[The task] Retype every line from the start of the entries below down to the line with "suas informações atualizadas.", both ends included; skip the pictures.

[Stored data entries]
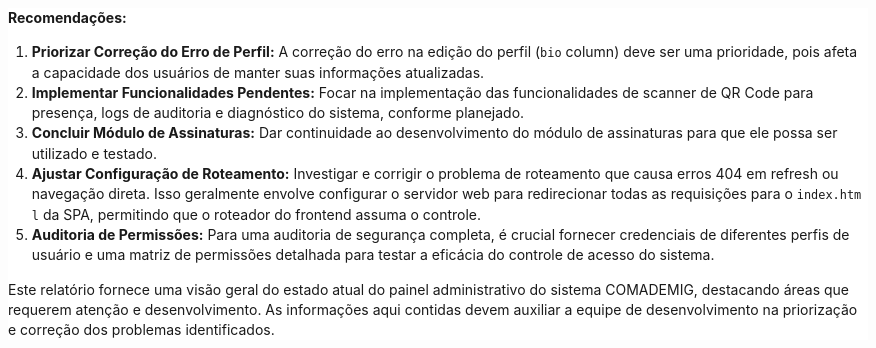 **Recomendações:**

1.  **Priorizar Correção do Erro de Perfil:** A correção do erro na edição do perfil (`bio` column) deve ser uma prioridade, pois afeta a capacidade dos usuários de manter suas informações atualizadas.
2.  **Implementar Funcionalidades Pendentes:** Focar na implementação das funcionalidades de scanner de QR Code para presença, logs de auditoria e diagnóstico do sistema, conforme planejado.
3.  **Concluir Módulo de Assinaturas:** Dar continuidade ao desenvolvimento do módulo de assinaturas para que ele possa ser utilizado e testado.
4.  **Ajustar Configuração de Roteamento:** Investigar e corrigir o problema de roteamento que causa erros 404 em refresh ou navegação direta. Isso geralmente envolve configurar o servidor web para redirecionar todas as requisições para o `index.html` da SPA, permitindo que o roteador do frontend assuma o controle.
5.  **Auditoria de Permissões:** Para uma auditoria de segurança completa, é crucial fornecer credenciais de diferentes perfis de usuário e uma matriz de permissões detalhada para testar a eficácia do controle de acesso do sistema.

Este relatório fornece uma visão geral do estado atual do painel administrativo do sistema COMADEMIG, destacando áreas que requerem atenção e desenvolvimento. As informações aqui contidas devem auxiliar a equipe de desenvolvimento na priorização e correção dos problemas identificados.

[Answer]
 **Recomendações:**

1.  **Priorizar Correção do Erro de Perfil:** A correção do erro na edição do perfil (`bio` column) deve ser uma prioridade, pois afeta a capacidade dos usuários de manter suas informações atualizadas.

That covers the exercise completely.